Translation: If Silver Lake has a tech icon of substance on its team to give uber-geek appeal to its offer — dagnabbit — then TPG was going to raise with another one, whom the very same Times reporter who wrote last night’s article recently nicknamed “The Start-Up Whisperer” in a recent glowing profile of Hoffman.

While I am still trying to grok what a start-up whisperer exactly means (and how someone as self-effacing as Hoffman would react to such a twee moniker without snickering), it’s a move that has likely already irritated Silver Lake.

After all, TPG aiming at nabbing Hoffman is akin to two crazy neighbors trying to one-up each other in holiday-lighting lawn decor. (You have a singing Santa, so I’ll have a singing Santa — and I might even add a Lady Gaga-themed crèche for good measure!)

But it’s not a bad instinct, either, to get your own live-action Silicon Valley legend, even if it is only half true in Hoffman’s case.

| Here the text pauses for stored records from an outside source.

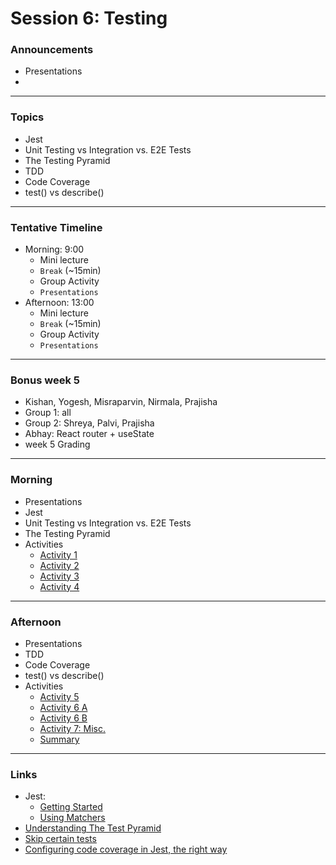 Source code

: # Session 6: Testing

### Announcements

- Presentations
- 


---

### Topics

- Jest
- Unit Testing vs Integration vs. E2E Tests
- The Testing Pyramid
- TDD
- Code Coverage
- test() vs describe() 

---

### Tentative Timeline 

- Morning: 9:00
  - Mini lecture
  - `Break` (~15min)  
  - Group Activity
  - `Presentations`  
- Afternoon: 13:00
  - Mini lecture  
  - `Break` (~15min)
  - Group Activity
  - `Presentations`

---

### Bonus week 5

- Kishan, Yogesh, Misraparvin, Nirmala, Prajisha
- Group 1: all
- Group 2: Shreya, Palvi, Prajisha
- Abhay: React router + useState
- week 5 Grading

-----

### Morning

- Presentations
- Jest
- Unit Testing vs Integration vs. E2E Tests
- The Testing Pyramid
- Activities
  - [Activity 1](./material/lab1.md)
  - [Activity 2](./material/lab2.md)  
  - [Activity 3](./material/lab3.md)   
  - [Activity 4](./material/lab3.md)   

---

### Afternoon

- Presentations
- TDD
- Code Coverage
- test() vs describe() 
- Activities
  - [Activity 5](./material/lab5.md)
  - [Activity 6 A](./material/lab6-a.md)  
  - [Activity 6 B](./material/lab6-b.md)    
  - [Activity 7: Misc.](./material/lab7.md)   
  - [Summary](./material/misc.md)

---

### Links

- Jest:
  - [Getting Started](https://jestjs.io/docs/getting-started)
  - [Using Matchers](https://jestjs.io/docs/using-matchers)
- [Understanding The Test Pyramid](https://software-tester.io/understanding-the-test-pyramid/)
- [Skip certain tests](https://codewithhugo.com/run-skip-single-jest-test/)
- [Configuring code coverage in Jest, the right way](https://www.valentinog.com/blog/jest-coverage/) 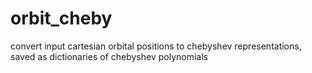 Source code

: # orbit_cheby
convert input cartesian orbital positions to chebyshev representations, saved as dictionaries of chebyshev polynomials
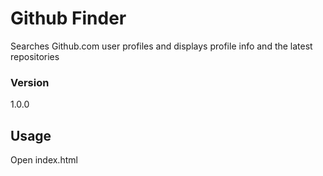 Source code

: # Github Finder

Searches Github.com user profiles and displays profile info and the latest repositories

### Version
1.0.0

## Usage

Open index.html

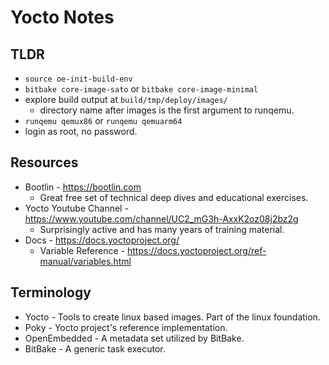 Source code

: # Yocto Notes


## TLDR
* `source oe-init-build-env`
* `bitbake core-image-sato` or `bitbake core-image-minimal`
* explore build output at `build/tmp/deploy/images/`
  * directory name after images is the first argument to runqemu.
* `runqemu qemux86` or `runqemu qemuarm64`
* login as root, no password.

## Resources
* Bootlin - https://bootlin.com
  * Great free set of technical deep dives and educational exercises.
* Yocto Youtube Channel - https://www.youtube.com/channel/UC2_mG3h-AxxK2oz08j2bz2g
  * Surprisingly active and has many years of training material.
* Docs - https://docs.yoctoproject.org/
  * Variable Reference - https://docs.yoctoproject.org/ref-manual/variables.html

## Terminology
* Yocto - Tools to create linux based images. Part of the linux foundation.
* Poky - Yocto project's reference implementation.
* OpenEmbedded - A metadata set utilized by BitBake.
* BitBake - A generic task executor.
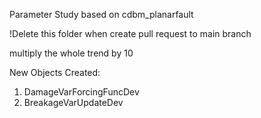 Parameter Study based on cdbm_planarfault

!Delete this folder when create pull request to main branch

multiply the whole trend by 10

New Objects Created:

1. DamageVarForcingFuncDev
2. BreakageVarUpdateDev
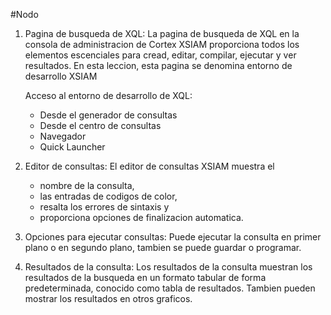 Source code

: #Nodo

1. Pagina de busqueda de XQL: La pagina de busqueda de XQL en la consola de administracion de Cortex XSIAM proporciona todos los elementos escenciales para cread, editar, compilar, ejecutar y ver resultados. En esta leccion, esta pagina se denomina entorno de desarrollo XSIAM
   
   Acceso al entorno de desarrollo de XQL:
   - Desde el generador de consultas
   - Desde el centro de consultas
   - Navegador
   - Quick Launcher

2. Editor de consultas: El editor de consultas XSIAM muestra el 
   - nombre de la consulta, 
   - las entradas de codigos de color, 
   - resalta los errores de sintaxis y 
   - proporciona opciones de finalizacion automatica.

3. Opciones para ejecutar consultas: Puede ejecutar la consulta en primer plano o en segundo plano, tambien se puede guardar o programar.
4. Resultados de la consulta: Los resultados de la consulta muestran los resultados de la busqueda en un formato tabular de forma predeterminada, conocido como tabla de resultados. Tambien pueden mostrar los resultados en otros graficos.
    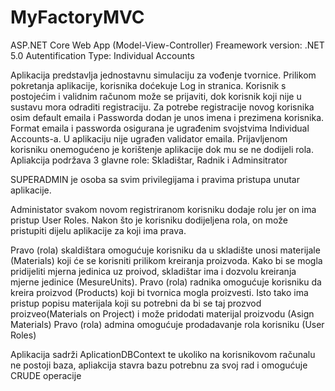 # MyFactoryMVC

ASP.NET Core Web App (Model-View-Controller)
Freamework version: .NET 5.0
Autentification Type: Individual Accounts

Aplikacija predstavlja jednostavnu simulaciju za vođenje tvornice.
Prilikom pokretanja aplikacije, korisnika doćekuje Log in stranica. Korisnik s postojećim i validnim računom može se prijaviti, dok korisnik koji nije u sustavu mora odraditi registraciju.
Za potrebe registracije novog korisnika osim default emaila i Passworda dodan je unos imena i prezimena korisnika. Format emaila i passworda osigurana je ugrađenim svojstvima Individual Accounts-a.
U aplikaciju nije ugrađen validator emaila.
Prijavljenom korisniku onemogućeno je korištenje aplikacije dok mu se ne dodijeli rola.
Apliakcija podržava 3 glavne role: Skladištar, Radnik i Adminsitrator

SUPERADMIN je osoba sa svim privilegijama i pravima pristupa unutar aplikacije.

Administator svakom novom registriranom korisniku dodaje rolu jer on ima pristup User Roles. Nakon što je korisniku dodijeljena rola, on može pristupiti dijelu aplikacije za koji ima prava.

Pravo (rola) skaldištara omogućuje korisniku da u skladište unosi materijale (Materials) koji će se korisniti prilikom kreiranja proizvoda. Kako bi se mogla pridijeliti mjerna jedinica uz proivod, skladištar ima i dozvolu kreiranja mjerne jedinice (MesureUnits).
Pravo (rola) radnika omogućuje korisniku da kreira proizvod (Products) koji bi tvornica mogla proizvesti. Isto tako ima pristup popisu materijala koji su potrebni da bi se taj prozvod proizveo(Materials on Project) i  može pridodati materijal proizvodu (Asign Materials)
Pravo (rola) admina omogućuje prodadavanje rola korisniku (User Roles)


Aplikacija sadrži AplicationDBContext te ukoliko na korisnikovom računalu ne postoji baza, apliakcija stavra bazu potrebnu za svoj rad i omogućuje CRUDE operacije
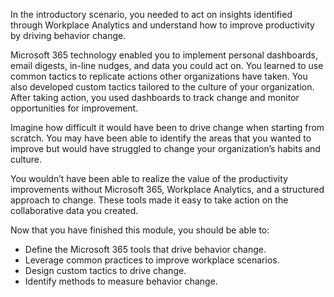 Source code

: In the introductory scenario, you needed to act on insights identified through Workplace Analytics and understand how to improve productivity by driving behavior change.

Microsoft 365 technology enabled you to implement personal dashboards, email digests, in-line nudges, and data you could act on. You learned to use common tactics to replicate actions other organizations have taken. You also developed custom tactics tailored to the culture of your organization. After taking action, you used dashboards to track change and monitor opportunities for improvement. 

Imagine how difficult it would have been to drive change when starting from scratch. You may have been able to identify the areas that you wanted to improve but would have struggled to change your organization’s habits and culture.

You wouldn’t have been able to realize the value of the productivity improvements without Microsoft 365, Workplace Analytics, and a structured approach to change. These tools made it easy to take action on the collaborative data you created.

Now that you have finished this module, you should be able to:
  
- Define the Microsoft 365 tools that drive behavior change.
- Leverage common practices to improve workplace scenarios.
- Design custom tactics to drive change.
- Identify methods to measure behavior change.
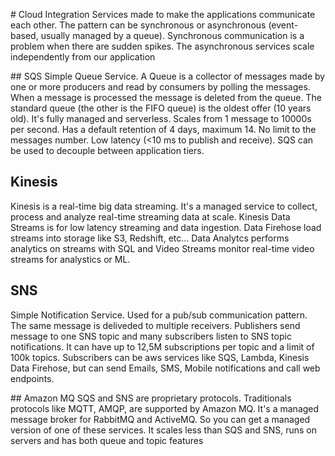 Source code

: # Cloud Integration
Services made to make the applications communicate each other. The pattern can be synchronous or asynchronous (event-based, usually managed by a queue). Synchronous communication is a problem when there are sudden spikes. The asynchronous services scale independently from our application

## SQS
Simple Queue Service. A Queue is a collector of messages made by one or more producers and read by consumers by polling the messages. When a message is processed the message is deleted from the queue.
The standard queue (the other is the FIFO queue) is the oldest offer (10 years old). It's fully managed and serverless. Scales from 1 message to 10000s per second. Has a default retention of 4 days, maximum 14. No limit to the messages number. Low latency (<10 ms to publish and receive). 
SQS can be used to decouple between application tiers.

## Kinesis
Kinesis is a real-time big data streaming. It's a managed service to collect, process and analyze real-time streaming data at scale. Kinesis Data Streams is for low latency streaming and data ingestion. Data Firehose load streams into storage like S3, Redshift, etc... Data Analytcs performs analytics on streams with SQL and Video Streams monitor real-time video streams for analystics or ML. 

## SNS
Simple Notification Service. Used for a pub/sub communication pattern. The same message is deliveded to multiple receivers. Publishers send message to one SNS topic and many subscribers listen to SNS topic notifications. It can have up to 12,5M subscriptions per topic and a limit of 100k topics. Subscribers can be aws services like SQS, Lambda, Kinesis Data Firehose, but can send Emails, SMS, Mobile notifications and call web endpoints.

## Amazon MQ
SQS and SNS are proprietary protocols. Traditionals protocols like MQTT, AMQP, are supported by Amazon MQ. It's a managed message broker for RabbitMQ and ActiveMQ. So you can get a managed version of one of these services. It scales less than SQS and SNS, runs on servers and has both queue and topic features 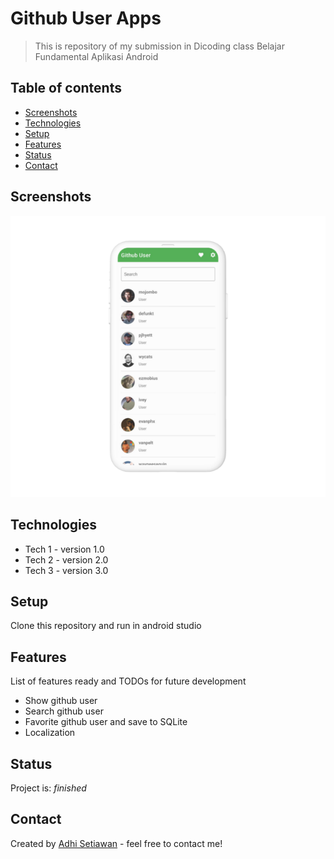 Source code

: # Github User Apps
> This is repository of my submission in Dicoding class Belajar Fundamental Aplikasi Android

## Table of contents
* [Screenshots](#screenshots)
* [Technologies](#technologies)
* [Setup](#setup)
* [Features](#features)
* [Status](#status)
* [Contact](#contact)

## Screenshots
![Example screenshot](./Home6.png)

## Technologies
* Tech 1 - version 1.0
* Tech 2 - version 2.0
* Tech 3 - version 3.0

## Setup
Clone this repository and run in android studio

## Features
List of features ready and TODOs for future development
* Show github user
* Search github user
* Favorite github user and save to SQLite
* Localization

## Status
Project is: _finished_

## Contact
Created by [Adhi Setiawan](https://wwww.linkedin.com/in/adhiisetiawan) - feel free to contact me!
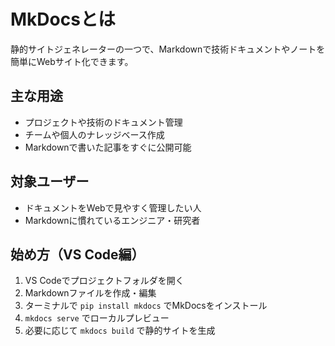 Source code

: # MkDocsとは
静的サイトジェネレーターの一つで、Markdownで技術ドキュメントやノートを簡単にWebサイト化できます。

## 主な用途
- プロジェクトや技術のドキュメント管理
- チームや個人のナレッジベース作成
- Markdownで書いた記事をすぐに公開可能

## 対象ユーザー
- ドキュメントをWebで見やすく管理したい人
- Markdownに慣れているエンジニア・研究者

## 始め方（VS Code編）
1. VS Codeでプロジェクトフォルダを開く
2. Markdownファイルを作成・編集
3. ターミナルで `pip install mkdocs` でMkDocsをインストール
4. `mkdocs serve` でローカルプレビュー
5. 必要に応じて `mkdocs build` で静的サイトを生成
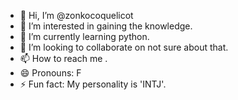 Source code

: - 👋 Hi, I’m @zonkocoquelicot
- 👀 I’m interested in gaining the knowledge.
- 🌱 I’m currently learning python.
- 💞️ I’m looking to collaborate on not sure about that.
- 📫 How to reach me .
- 😄 Pronouns: F
- ⚡ Fun fact: My personality is 'INTJ'.

<!---
zonkocoquelicot/zonkocoquelicot is a ✨ special ✨ repository because its `README.md` (this file) appears on your GitHub profile.
You can click the Preview link to take a look at your changes.
--->
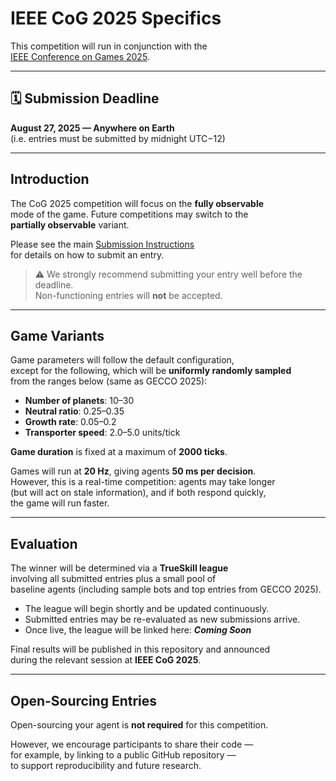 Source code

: # IEEE CoG 2025 Specifics

This competition will run in conjunction with the  
[IEEE Conference on Games 2025](https://cog2025.inesc-id.pt/).

---

## 🗓️ Submission Deadline

**August 27, 2025 — Anywhere on Earth**  
(i.e. entries must be submitted by midnight UTC−12)

---

## Introduction

The CoG 2025 competition will focus on the **fully observable**  
mode of the game. Future competitions may switch to the  
**partially observable** variant.

Please see the main [Submission Instructions](../submit_entry.md)  
for details on how to submit an entry.

> ⚠️ We strongly recommend submitting your entry well before the deadline.  
> Non-functioning entries will **not** be accepted.

---

## Game Variants

Game parameters will follow the default configuration,  
except for the following, which will be **uniformly randomly sampled**  
from the ranges below (same as GECCO 2025):

- **Number of planets**: 10–30
- **Neutral ratio**: 0.25–0.35
- **Growth rate**: 0.05–0.2
- **Transporter speed**: 2.0–5.0 units/tick

**Game duration** is fixed at a maximum of **2000 ticks**.

Games will run at **20 Hz**, giving agents **50 ms per decision**.  
However, this is a real-time competition: agents may take longer  
(but will act on stale information), and if both respond quickly,  
the game will run faster.

---

## Evaluation

The winner will be determined via a **TrueSkill league**  
involving all submitted entries plus a small pool of  
baseline agents (including sample bots and top entries from GECCO 2025).

- The league will begin shortly and be updated continuously.
- Submitted entries may be re-evaluated as new submissions arrive.
- Once live, the league will be linked here: **_Coming Soon_**

Final results will be published in this repository and announced  
during the relevant session at **IEEE CoG 2025**.

---

## Open-Sourcing Entries

Open-sourcing your agent is **not required** for this competition.

However, we encourage participants to share their code —  
for example, by linking to a public GitHub repository —  
to support reproducibility and future research.

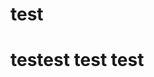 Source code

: <!DOCTYPE html>
<html>
<head>
<h1>test</h1>
</head>
<body><p><h1>testest test test</h1></p></body>
</html>
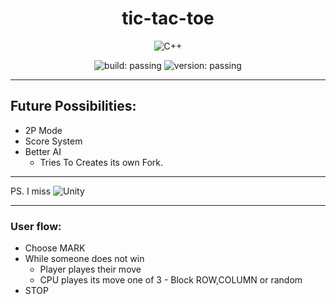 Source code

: <div align=center>

# tic-tac-toe

![C++](https://img.shields.io/badge/c++-%2300599C.svg?logo=c%2B%2B&logoColor=white) 
<br>

![build: passing](https://img.shields.io/badge/build-developing-yellow)
![version: passing](https://img.shields.io/badge/version-0.1.1a-success)

</div>

--- 

## Future Possibilities: 
- 2P Mode
- Score System
- Better AI
    - Tries To Creates its own Fork. 

---

PS. I miss ![Unity](https://img.shields.io/badge/-unity-FFFFFF.svg?logo=unity&logoColor=black) 

---
### User flow: 
- Choose MARK
- While someone does not win
    - Player playes their move
    - CPU playes its move one of 3 - Block ROW,COLUMN or random
- STOP
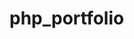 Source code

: # php_portfolio



<?php
$portfolio_name = $_POST['portfolio_name'];
$portfolio_catagory = $_POST['portfolio_catagory'];
// $portfolio_photo = $_POST['portfolio_photo'];

$db_connect = mysqli_connect('localhost', 'root', '', 'farzi');

$portfolio_insert_quary = "INSERT INTO portfolios (portfolio_name, portfolio_catagory) VALUES ('$portfolio_name', '$portfolio_catagory')";

mysqli_query($db_connect, $portfolio_insert_quary);
$id= mysqli_insert_id($db_connect);

// Portfolio Image Upload 
$uploaded_file_name = $_FILES['portfolio_photo']['name'];
$after_ex_file = explode('.', $uploaded_file_name);
$extention = end($after_ex_file);

$new_name = $id . '.' . $extention;
$temp_loaaction = $_FILES['portfolio_photo']['tmp_name'];
$new_location = "uploads\portfolio_photo/" . $new_name;
move_uploaded_file($temp_loaaction, $new_location);

$portfolio_upadte_quary = "UPDATE portfolios SET portfolio_photo = '$new_name' WHERE id = '$id'";
mysqli_query($db_connect, $portfolio_upadte_quary);
header('location: add_portfolio.php');

// Portfolio Image Upload 

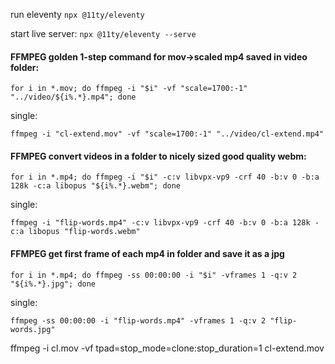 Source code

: run eleventy
`npx @11ty/eleventy`

start live server:
`npx @11ty/eleventy --serve`


#### FFMPEG golden 1-step command for mov->scaled mp4 saved in video folder:
`for i in *.mov; do ffmpeg -i "$i" -vf "scale=1700:-1" "../video/${i%.*}.mp4"; done`

single:

`ffmpeg -i "cl-extend.mov" -vf "scale=1700:-1" "../video/cl-extend.mp4"`

#### FFMPEG convert videos in a folder to nicely sized good quality webm:
`for i in *.mp4; do ffmpeg -i "$i" -c:v libvpx-vp9 -crf 40 -b:v 0 -b:a 128k -c:a libopus "${i%.*}.webm"; done`

single:

`ffmpeg -i "flip-words.mp4" -c:v libvpx-vp9 -crf 40 -b:v 0 -b:a 128k -c:a libopus "flip-words.webm"`

#### FFMPEG get first frame of each mp4 in folder and save it as a jpg
`for i in *.mp4; do ffmpeg -ss 00:00:00 -i "$i" -vframes 1 -q:v 2 "${i%.*}.jpg"; done`

single:

`ffmpeg -ss 00:00:00 -i "flip-words.mp4" -vframes 1 -q:v 2 "flip-words.jpg"`




ffmpeg -i cl.mov -vf tpad=stop_mode=clone:stop_duration=1 cl-extend.mov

Because, according to sources who know such things, while Hoffman and TPG have had conversations, there have been no commitments, and nothing is close to being agreed on to link the pair.

That could certainly change, and quickly, but Hoffman or Greylock aren’t currently in TPG’s proposal to Yahoo.

That’s in contrast to Andreessen, who is all in (I am not even going to bother with “sources said” here, since everyone and my mother has seen the proposal) with Silver Lake on the deal to purchase 19.9 percent of Yahoo for about $16.50 a share.

As I reported earlier this week, for Silver Lake’s money and expertise in fixing broken things, the bid includes: Silver Lake getting three board seats; cash going to a buyback of stock or granting of a dividend to shareholders; the ability to select a CEO; approval of its strategic plan for Yahoo, and its solution to come to terms with Yahoo’s unhappy Asian partners; and all the purple wearables you could ever hope for (perhaps Yahoo’s best asset, IMHO, especially worn by such obviously cool dudes, as seen here).

Also, controversial Yahoo co-founder Jerry Yang gets to stay around on the board (but only if he becomes very, very quiet, so as not to rile the activist shareholders).

TPG’s bid is less formed, although its price is slightly higher. And the PE firm has yet to check the “Big Geek Included” box.

Hence, the floating of Hoffman as a contender to take on Andreessen, who was once dubbed the “Golden Geek” by Time magazine.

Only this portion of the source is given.